(Recorded data)
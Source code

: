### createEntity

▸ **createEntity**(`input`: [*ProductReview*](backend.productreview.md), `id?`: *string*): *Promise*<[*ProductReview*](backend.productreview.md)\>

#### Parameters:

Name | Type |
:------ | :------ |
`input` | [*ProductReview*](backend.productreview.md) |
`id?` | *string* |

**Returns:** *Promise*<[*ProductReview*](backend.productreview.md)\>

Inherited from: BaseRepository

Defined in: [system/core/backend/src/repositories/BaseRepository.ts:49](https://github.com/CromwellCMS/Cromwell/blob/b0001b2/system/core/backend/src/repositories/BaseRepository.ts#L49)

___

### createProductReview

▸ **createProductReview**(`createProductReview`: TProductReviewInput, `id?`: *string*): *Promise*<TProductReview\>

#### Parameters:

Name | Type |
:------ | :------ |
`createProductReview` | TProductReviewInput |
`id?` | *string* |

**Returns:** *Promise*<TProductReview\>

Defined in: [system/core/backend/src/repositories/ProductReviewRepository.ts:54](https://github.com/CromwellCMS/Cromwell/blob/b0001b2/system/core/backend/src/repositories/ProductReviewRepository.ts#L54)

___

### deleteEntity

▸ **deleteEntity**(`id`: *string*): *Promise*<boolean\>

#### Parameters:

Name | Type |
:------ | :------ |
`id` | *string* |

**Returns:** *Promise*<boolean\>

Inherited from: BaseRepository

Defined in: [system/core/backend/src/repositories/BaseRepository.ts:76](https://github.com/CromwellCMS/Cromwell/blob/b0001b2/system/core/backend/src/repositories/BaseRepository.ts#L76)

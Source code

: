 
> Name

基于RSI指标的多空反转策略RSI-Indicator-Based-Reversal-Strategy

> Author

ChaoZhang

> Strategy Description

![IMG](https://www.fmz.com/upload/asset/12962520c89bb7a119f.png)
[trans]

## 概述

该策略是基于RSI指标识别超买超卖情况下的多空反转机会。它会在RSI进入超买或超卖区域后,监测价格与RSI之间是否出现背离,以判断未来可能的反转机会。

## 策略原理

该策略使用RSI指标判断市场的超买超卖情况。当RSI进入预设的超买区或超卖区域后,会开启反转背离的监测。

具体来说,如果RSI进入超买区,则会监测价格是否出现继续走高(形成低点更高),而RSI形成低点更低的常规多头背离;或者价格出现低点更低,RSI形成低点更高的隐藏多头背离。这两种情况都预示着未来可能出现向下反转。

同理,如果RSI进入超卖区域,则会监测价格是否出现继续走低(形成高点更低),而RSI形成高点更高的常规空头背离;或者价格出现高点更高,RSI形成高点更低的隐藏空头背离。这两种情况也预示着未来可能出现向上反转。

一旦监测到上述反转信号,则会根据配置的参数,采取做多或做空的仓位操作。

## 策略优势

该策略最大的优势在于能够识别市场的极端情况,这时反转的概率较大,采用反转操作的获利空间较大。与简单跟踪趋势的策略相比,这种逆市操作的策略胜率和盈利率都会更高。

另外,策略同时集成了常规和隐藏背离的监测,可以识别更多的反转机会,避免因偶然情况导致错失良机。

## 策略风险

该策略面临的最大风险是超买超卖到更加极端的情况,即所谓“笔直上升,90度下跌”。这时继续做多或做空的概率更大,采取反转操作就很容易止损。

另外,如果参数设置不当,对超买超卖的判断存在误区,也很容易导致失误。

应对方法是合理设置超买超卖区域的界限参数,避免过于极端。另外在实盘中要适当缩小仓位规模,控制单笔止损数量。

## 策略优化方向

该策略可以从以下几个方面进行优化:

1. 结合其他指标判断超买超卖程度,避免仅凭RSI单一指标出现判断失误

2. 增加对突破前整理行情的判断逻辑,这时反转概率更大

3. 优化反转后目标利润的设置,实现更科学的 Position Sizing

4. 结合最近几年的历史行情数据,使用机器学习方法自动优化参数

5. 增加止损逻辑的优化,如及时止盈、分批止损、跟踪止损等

EXERCISE DETAILS: From the first line of the records above down to the line containing "### deleteEntity", repeat each line exactly as written. Include both of those lines and add nothing.

RESPONSE:
Source code

:### createEntity

▸ **createEntity**(`input`: [*ProductReview*](backend.productreview.md), `id?`: *string*): *Promise*<[*ProductReview*](backend.productreview.md)\>

#### Parameters:

Name | Type |
:------ | :------ |
`input` | [*ProductReview*](backend.productreview.md) |
`id?` | *string* |

**Returns:** *Promise*<[*ProductReview*](backend.productreview.md)\>

Inherited from: BaseRepository

Defined in: [system/core/backend/src/repositories/BaseRepository.ts:49](https://github.com/CromwellCMS/Cromwell/blob/b0001b2/system/core/backend/src/repositories/BaseRepository.ts#L49)

___

### createProductReview

▸ **createProductReview**(`createProductReview`: TProductReviewInput, `id?`: *string*): *Promise*<TProductReview\>

#### Parameters:

Name | Type |
:------ | :------ |
`createProductReview` | TProductReviewInput |
`id?` | *string* |

**Returns:** *Promise*<TProductReview\>

Defined in: [system/core/backend/src/repositories/ProductReviewRepository.ts:54](https://github.com/CromwellCMS/Cromwell/blob/b0001b2/system/core/backend/src/repositories/ProductReviewRepository.ts#L54)

___

### deleteEntity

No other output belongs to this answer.